ASSIGNMENT:
Transcribe the listing below exactly, leaving out each image.

======== GIVEN RECORDS ========

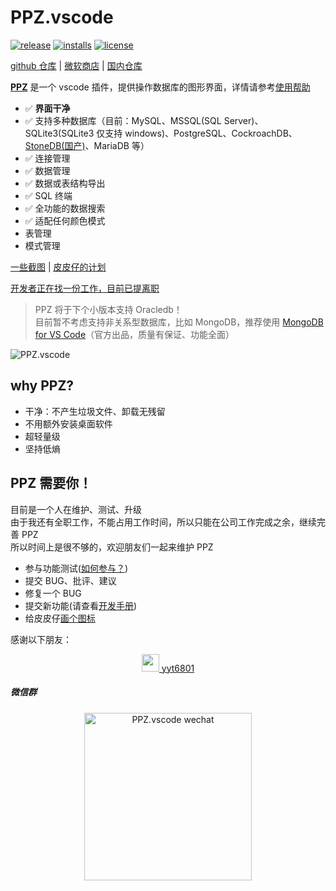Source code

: # PPZ.vscode
[![release](https://img.shields.io/github/release/ppz-pro/ppz.vscode)](https://github.com/ppz-pro/ppz.vscode/releases)
[![installs](https://img.shields.io/visual-studio-marketplace/i/ppz.ppz)](https://marketplace.visualstudio.com/items?itemName=ppz.ppz)
[![license](https://img.shields.io/github/license/ppz-pro/ppz.vscode)](https://github.com/ppz-pro/ppz.vscode/blob/main/LICENSE)

[github 仓库](https://github.com/ppz-pro/ppz.vscode) | [微软商店](https://marketplace.visualstudio.com/items?itemName=ppz.ppz) | [国内仓库](https://gitee.com/ppz-pro/ppz.vscode)

[**PPZ**](https://marketplace.visualstudio.com/items?itemName=ppz.ppz) 是一个 vscode 插件，提供操作数据库的图形界面，详情请参考[使用帮助](https://gitee.com/ppz-pro/ppz.vscode/wikis/%E4%BD%BF%E7%94%A8%E5%B8%AE%E5%8A%A9)  

+ ✅ **界面干净**
+ ✅ 支持多种数据库（目前：MySQL、MSSQL(SQL Server)、SQLite3(SQLite3 仅支持 windows)、PostgreSQL、CockroachDB、[StoneDB(国产)](https://www.stoneatom.com/StoneDB)、MariaDB 等）
+ ✅ 连接管理
+ ✅ 数据管理
+ ✅ 数据或表结构导出
+ ✅ SQL 终端
+ ✅ 全功能的数据搜索
+ ✅ 适配任何颜色模式
+ 表管理
+ 模式管理

[一些截图](https://gitee.com/ppz-pro/ppz.vscode/wikis/Features) | [皮皮仔的计划](https://github.com/ppz-pro/ppz.vscode/wiki/todo)

[开发者正在找一份工作，目前已提离职](https://dagaiguanyu.github.io/Resume/dist/)

> PPZ 将于下个小版本支持 Oracledb！  
> 目前暂不考虑支持非关系型数据库，比如 MongoDB，推荐使用 [MongoDB for VS Code](https://github.com/mongodb-js/vscode)（官方出品，质量有保证、功能全面）

![PPZ.vscode](https://files20220620.oss-cn-shanghai.aliyuncs.com/ppz/ppz.vscode/usage/ppz.vscode.gif?20220704)

## why PPZ?
+ 干净：不产生垃圾文件、卸载无残留
+ 不用额外安装桌面软件
+ 超轻量级
+ 坚持低熵

## PPZ 需要你！
目前是一个人在维护、测试、升级  
由于我还有全职工作，不能占用工作时间，所以只能在公司工作完成之余，继续完善 PPZ  
所以时间上是很不够的，欢迎朋友们一起来维护 PPZ   
+ 参与功能测试([如何参与？](./FCT.md))
+ 提交 BUG、批评、建议
+ 修复一个 BUG
+ 提交新功能(请查看[开发手册](./CONTRIBUTION.md))
+ 给皮皮仔[画个图标](./assets/icon.png)

感谢以下朋友：
<div align="center">
  <a href="https://github.com/yyt6801">
    <img src="https://avatars.githubusercontent.com/u/18433720?v=4" width=28 style="width: 2em">
    yyt6801
  </a>
</div>

##### 微信群
<div align="center">
<img src="https://files20220620.oss-cn-shanghai.aliyuncs.com/ppz.vscode.jpg?20220704" alt="PPZ.vscode wechat" width=268 />
</div>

========

EXERCISE RESULT:
Source code

: # PPZ.vscode
[![release](https://img.shields.io/github/release/ppz-pro/ppz.vscode)](https://github.com/ppz-pro/ppz.vscode/releases)
[![installs](https://img.shields.io/visual-studio-marketplace/i/ppz.ppz)](https://marketplace.visualstudio.com/items?itemName=ppz.ppz)
[![license](https://img.shields.io/github/license/ppz-pro/ppz.vscode)](https://github.com/ppz-pro/ppz.vscode/blob/main/LICENSE)

[github 仓库](https://github.com/ppz-pro/ppz.vscode) | [微软商店](https://marketplace.visualstudio.com/items?itemName=ppz.ppz) | [国内仓库](https://gitee.com/ppz-pro/ppz.vscode)

[**PPZ**](https://marketplace.visualstudio.com/items?itemName=ppz.ppz) 是一个 vscode 插件，提供操作数据库的图形界面，详情请参考[使用帮助](https://gitee.com/ppz-pro/ppz.vscode/wikis/%E4%BD%BF%E7%94%A8%E5%B8%AE%E5%8A%A9)  

+ ✅ **界面干净**
+ ✅ 支持多种数据库（目前：MySQL、MSSQL(SQL Server)、SQLite3(SQLite3 仅支持 windows)、PostgreSQL、CockroachDB、[StoneDB(国产)](https://www.stoneatom.com/StoneDB)、MariaDB 等）
+ ✅ 连接管理
+ ✅ 数据管理
+ ✅ 数据或表结构导出
+ ✅ SQL 终端
+ ✅ 全功能的数据搜索
+ ✅ 适配任何颜色模式
+ 表管理
+ 模式管理

[一些截图](https://gitee.com/ppz-pro/ppz.vscode/wikis/Features) | [皮皮仔的计划](https://github.com/ppz-pro/ppz.vscode/wiki/todo)

[开发者正在找一份工作，目前已提离职](https://dagaiguanyu.github.io/Resume/dist/)

> PPZ 将于下个小版本支持 Oracledb！  
> 目前暂不考虑支持非关系型数据库，比如 MongoDB，推荐使用 [MongoDB for VS Code](https://github.com/mongodb-js/vscode)（官方出品，质量有保证、功能全面）

![PPZ.vscode](https://files20220620.oss-cn-shanghai.aliyuncs.com/ppz/ppz.vscode/usage/ppz.vscode.gif?20220704)

## why PPZ?
+ 干净：不产生垃圾文件、卸载无残留
+ 不用额外安装桌面软件
+ 超轻量级
+ 坚持低熵

## PPZ 需要你！
目前是一个人在维护、测试、升级  
由于我还有全职工作，不能占用工作时间，所以只能在公司工作完成之余，继续完善 PPZ  
所以时间上是很不够的，欢迎朋友们一起来维护 PPZ   
+ 参与功能测试([如何参与？](./FCT.md))
+ 提交 BUG、批评、建议
+ 修复一个 BUG
+ 提交新功能(请查看[开发手册](./CONTRIBUTION.md))
+ 给皮皮仔[画个图标](./assets/icon.png)

感谢以下朋友：
<div align="center">
  <a href="https://github.com/yyt6801">
    <img src="https://avatars.githubusercontent.com/u/18433720?v=4" width=28 style="width: 2em">
    yyt6801
  </a>
</div>

##### 微信群
<div align="center">
<img src="https://files20220620.oss-cn-shanghai.aliyuncs.com/ppz.vscode.jpg?20220704" alt="PPZ.vscode wechat" width=268 />
</div>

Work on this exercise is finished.